[Rendered images with source text]
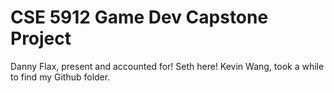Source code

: # CSE 5912 Game Dev Capstone Project
Danny Flax, present and accounted for!
Seth here!
Kevin Wang, took a while to find my Github folder.
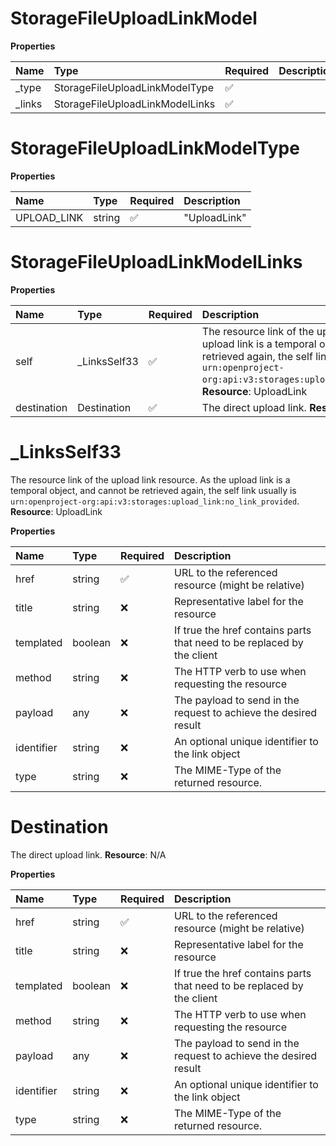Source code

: # StorageFileUploadLinkModel

**Properties**

| Name    | Type                            | Required | Description |
| :------ | :------------------------------ | :------- | :---------- |
| \_type  | StorageFileUploadLinkModelType  | ✅       |             |
| \_links | StorageFileUploadLinkModelLinks | ✅       |             |

# StorageFileUploadLinkModelType

**Properties**

| Name        | Type   | Required | Description  |
| :---------- | :----- | :------- | :----------- |
| UPLOAD_LINK | string | ✅       | "UploadLink" |

# StorageFileUploadLinkModelLinks

**Properties**

| Name        | Type          | Required | Description                                                                                                                                                                                                                                  |
| :---------- | :------------ | :------- | :------------------------------------------------------------------------------------------------------------------------------------------------------------------------------------------------------------------------------------------- |
| self        | \_LinksSelf33 | ✅       | The resource link of the upload link resource. As the upload link is a temporal object, and cannot be retrieved again, the self link usually is `urn:openproject-org:api:v3:storages:upload_link:no_link_provided`. **Resource**: UploadLink |
| destination | Destination   | ✅       | The direct upload link. **Resource**: N/A                                                                                                                                                                                                    |

# \_LinksSelf33

The resource link of the upload link resource. As the upload link is a temporal object, and cannot be retrieved again, the self link usually is `urn:openproject-org:api:v3:storages:upload_link:no_link_provided`. **Resource**: UploadLink

**Properties**

| Name       | Type    | Required | Description                                                            |
| :--------- | :------ | :------- | :--------------------------------------------------------------------- |
| href       | string  | ✅       | URL to the referenced resource (might be relative)                     |
| title      | string  | ❌       | Representative label for the resource                                  |
| templated  | boolean | ❌       | If true the href contains parts that need to be replaced by the client |
| method     | string  | ❌       | The HTTP verb to use when requesting the resource                      |
| payload    | any     | ❌       | The payload to send in the request to achieve the desired result       |
| identifier | string  | ❌       | An optional unique identifier to the link object                       |
| type       | string  | ❌       | The MIME-Type of the returned resource.                                |

# Destination

The direct upload link. **Resource**: N/A

**Properties**

| Name       | Type    | Required | Description                                                            |
| :--------- | :------ | :------- | :--------------------------------------------------------------------- |
| href       | string  | ✅       | URL to the referenced resource (might be relative)                     |
| title      | string  | ❌       | Representative label for the resource                                  |
| templated  | boolean | ❌       | If true the href contains parts that need to be replaced by the client |
| method     | string  | ❌       | The HTTP verb to use when requesting the resource                      |
| payload    | any     | ❌       | The payload to send in the request to achieve the desired result       |
| identifier | string  | ❌       | An optional unique identifier to the link object                       |
| type       | string  | ❌       | The MIME-Type of the returned resource.                                |

<!-- This file was generated by liblab | https://liblab.com/ -->
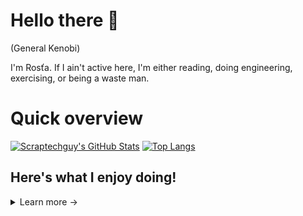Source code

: # Hello there 👋

(General Kenobi) 

I'm Rosťa. If I ain't active here, I'm either reading, doing engineering, exercising, or being a waste man.

# Quick overview

[![Scraptechguy's GitHub Stats](https://github-readme-stats.vercel.app/api?username=scraptechguy&show_icons=true&theme=radical)](https://github.com/anuraghazra/github-readme-stats) [![Top Langs](https://github-readme-stats.vercel.app/api/top-langs/username=scraptechguy&theme=radical&layout=compact)](https://github.com/anuraghazra/github-readme-stats)


## Here's what I enjoy doing!

<details>
<summary>
Learn more -> 
</summary>

### Artificial Inteligence

+ Azure AI Fundamentals (<a href="https://www.credly.com/badges/f09deb85-8218-44d3-a41c-53d19cca31e3/public_url" target="_blank">Microsoft Certified</a>)
  
### Deep Learning
  
+ Deep Learning 101 (<a href="https://www.credly.com/badges/176887aa-3c12-4233-ace3-79aa893feff6/public_url" target="_blank">IBM Certified</a>)
+ Accelerated Deep Learning with GPU (<a href="https://www.credly.com/badges/b2b3b913-5173-46af-9f94-79cee7f9c9d0/public_url" target="_blank">IBM Certified</a>)
+ Currently coding my own deep net!
  
### Microsoft Azure (<a href="https://www.credly.com/badges/8f32078d-eb4e-4e2f-9fbb-58b1781f4850/public_url" target="_blank">Microsoft Certified</a>)

+ Security, Compliance, and Identity Fundamentals (<a href="https://www.credly.com/badges/1443df5e-df6d-477f-88f7-66d072e86e03/public_url" target="_blank">Microsoft Certified</a>)
+ Azure Data Fundamentals (<a href="https://www.credly.com/badges/b191f0d6-831e-4a5f-b264-01d137fe829d/public_url" target="_blank">Microsoft Certified</a>)
+ Azure Cognitive Services APIs

### Python (<a href="https://www.credly.com/badges/505d5446-7527-489c-a22c-c279d782c3d3/public_url" target="_blank">Microsoft Certified</a>)

+ Data Analysis Using Python (<a href="https://www.credly.com/badges/893a168e-3ba2-4829-8b8b-107246b6e907/public_url" target="_blank">IBM Certified</a>)
+ Data Visualization Using Python (<a href="https://www.credly.com/badges/e1220dcd-dcd3-4301-a453-9eda05a2d01b/public_url" target="_blank">IBM Certified</a>)
+ Python for Data Science (<a href="https://www.credly.com/badges/98fb8baf-74db-4cd4-bc0b-1006420be2f7/public_url" target="_blank">IBM Certified</a>)
+ Applied Data Science with Python (<a href="https://www.credly.com/badges/58e516c3-707a-4249-9f65-d64ae6a18cf0/public_url" target="_blank">IBM Certified</a>)
- Some of my favourite libraries are: Turtle, Kivy 2.0.0, Matplotlib and TensorFlow <3
  
### Swift 

+ Currently using Swift to code <a href="https://github.com/daft-ware/Stray" target="_blank">Stray!</a> & more
  
### C++ 
  
+ Currently learning C++ with Unreal Engine
  
### Microsoft 365

+ Microsoft Excel (<a href="https://www.credly.com/badges/129a96db-fb85-4c62-9d31-50107f77bdd3/public_url" target="_blank">Microsoft Office Specialist</a>)

### English C2 (<a href="https://www.efset.org/cert/px7Tc3" target="_blank">EFSET Certified</a>)
  
+ Currently using English to do everything!
    
</details>

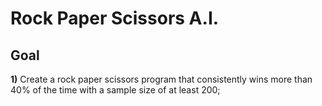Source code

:# Rock Paper Scissors A.I.

## Goal
**1)** Create a rock paper scissors program that consistently wins more than 40% of the time with a sample size of at least 200;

■ Problem statement:
Give back every record exactly, dropping its pictures.

■ Exercise solution:
Source code

: # CSE 5912 Game Dev Capstone Project
Danny Flax, present and accounted for!
Seth here!
Kevin Wang, took a while to find my Github folder.
Source code

: # StorageFileUploadLinkModel

**Properties**

| Name    | Type                            | Required | Description |
| :------ | :------------------------------ | :------- | :---------- |
| \_type  | StorageFileUploadLinkModelType  | ✅       |             |
| \_links | StorageFileUploadLinkModelLinks | ✅       |             |

# StorageFileUploadLinkModelType

**Properties**

| Name        | Type   | Required | Description  |
| :---------- | :----- | :------- | :----------- |
| UPLOAD_LINK | string | ✅       | "UploadLink" |

# StorageFileUploadLinkModelLinks

**Properties**

| Name        | Type          | Required | Description                                                                                                                                                                                                                                  |
| :---------- | :------------ | :------- | :------------------------------------------------------------------------------------------------------------------------------------------------------------------------------------------------------------------------------------------- |
| self        | \_LinksSelf33 | ✅       | The resource link of the upload link resource. As the upload link is a temporal object, and cannot be retrieved again, the self link usually is `urn:openproject-org:api:v3:storages:upload_link:no_link_provided`. **Resource**: UploadLink |
| destination | Destination   | ✅       | The direct upload link. **Resource**: N/A                                                                                                                                                                                                    |

# \_LinksSelf33

The resource link of the upload link resource. As the upload link is a temporal object, and cannot be retrieved again, the self link usually is `urn:openproject-org:api:v3:storages:upload_link:no_link_provided`. **Resource**: UploadLink

**Properties**

| Name       | Type    | Required | Description                                                            |
| :--------- | :------ | :------- | :--------------------------------------------------------------------- |
| href       | string  | ✅       | URL to the referenced resource (might be relative)                     |
| title      | string  | ❌       | Representative label for the resource                                  |
| templated  | boolean | ❌       | If true the href contains parts that need to be replaced by the client |
| method     | string  | ❌       | The HTTP verb to use when requesting the resource                      |
| payload    | any     | ❌       | The payload to send in the request to achieve the desired result       |
| identifier | string  | ❌       | An optional unique identifier to the link object                       |
| type       | string  | ❌       | The MIME-Type of the returned resource.                                |

# Destination

The direct upload link. **Resource**: N/A

**Properties**

| Name       | Type    | Required | Description                                                            |
| :--------- | :------ | :------- | :--------------------------------------------------------------------- |
| href       | string  | ✅       | URL to the referenced resource (might be relative)                     |
| title      | string  | ❌       | Representative label for the resource                                  |
| templated  | boolean | ❌       | If true the href contains parts that need to be replaced by the client |
| method     | string  | ❌       | The HTTP verb to use when requesting the resource                      |
| payload    | any     | ❌       | The payload to send in the request to achieve the desired result       |
| identifier | string  | ❌       | An optional unique identifier to the link object                       |
| type       | string  | ❌       | The MIME-Type of the returned resource.                                |

<!-- This file was generated by liblab | https://liblab.com/ -->
Source code

: # Hello there 👋

(General Kenobi) 

I'm Rosťa. If I ain't active here, I'm either reading, doing engineering, exercising, or being a waste man.

# Quick overview

[![Scraptechguy's GitHub Stats](https://github-readme-stats.vercel.app/api?username=scraptechguy&show_icons=true&theme=radical)](https://github.com/anuraghazra/github-readme-stats) [![Top Langs](https://github-readme-stats.vercel.app/api/top-langs/username=scraptechguy&theme=radical&layout=compact)](https://github.com/anuraghazra/github-readme-stats)


## Here's what I enjoy doing!

<details>
<summary>
Learn more -> 
</summary>

### Artificial Inteligence

+ Azure AI Fundamentals (<a href="https://www.credly.com/badges/f09deb85-8218-44d3-a41c-53d19cca31e3/public_url" target="_blank">Microsoft Certified</a>)
  
### Deep Learning
  
+ Deep Learning 101 (<a href="https://www.credly.com/badges/176887aa-3c12-4233-ace3-79aa893feff6/public_url" target="_blank">IBM Certified</a>)
+ Accelerated Deep Learning with GPU (<a href="https://www.credly.com/badges/b2b3b913-5173-46af-9f94-79cee7f9c9d0/public_url" target="_blank">IBM Certified</a>)
+ Currently coding my own deep net!
  
### Microsoft Azure (<a href="https://www.credly.com/badges/8f32078d-eb4e-4e2f-9fbb-58b1781f4850/public_url" target="_blank">Microsoft Certified</a>)

+ Security, Compliance, and Identity Fundamentals (<a href="https://www.credly.com/badges/1443df5e-df6d-477f-88f7-66d072e86e03/public_url" target="_blank">Microsoft Certified</a>)
+ Azure Data Fundamentals (<a href="https://www.credly.com/badges/b191f0d6-831e-4a5f-b264-01d137fe829d/public_url" target="_blank">Microsoft Certified</a>)
+ Azure Cognitive Services APIs

### Python (<a href="https://www.credly.com/badges/505d5446-7527-489c-a22c-c279d782c3d3/public_url" target="_blank">Microsoft Certified</a>)

+ Data Analysis Using Python (<a href="https://www.credly.com/badges/893a168e-3ba2-4829-8b8b-107246b6e907/public_url" target="_blank">IBM Certified</a>)
+ Data Visualization Using Python (<a href="https://www.credly.com/badges/e1220dcd-dcd3-4301-a453-9eda05a2d01b/public_url" target="_blank">IBM Certified</a>)
+ Python for Data Science (<a href="https://www.credly.com/badges/98fb8baf-74db-4cd4-bc0b-1006420be2f7/public_url" target="_blank">IBM Certified</a>)
+ Applied Data Science with Python (<a href="https://www.credly.com/badges/58e516c3-707a-4249-9f65-d64ae6a18cf0/public_url" target="_blank">IBM Certified</a>)
- Some of my favourite libraries are: Turtle, Kivy 2.0.0, Matplotlib and TensorFlow <3
  
### Swift 

+ Currently using Swift to code <a href="https://github.com/daft-ware/Stray" target="_blank">Stray!</a> & more
  
### C++ 
  
+ Currently learning C++ with Unreal Engine
  
### Microsoft 365

+ Microsoft Excel (<a href="https://www.credly.com/badges/129a96db-fb85-4c62-9d31-50107f77bdd3/public_url" target="_blank">Microsoft Office Specialist</a>)

### English C2 (<a href="https://www.efset.org/cert/px7Tc3" target="_blank">EFSET Certified</a>)
  
+ Currently using English to do everything!
    
</details>

Source code

:# Rock Paper Scissors A.I.

## Goal
**1)** Create a rock paper scissors program that consistently wins more than 40% of the time with a sample size of at least 200;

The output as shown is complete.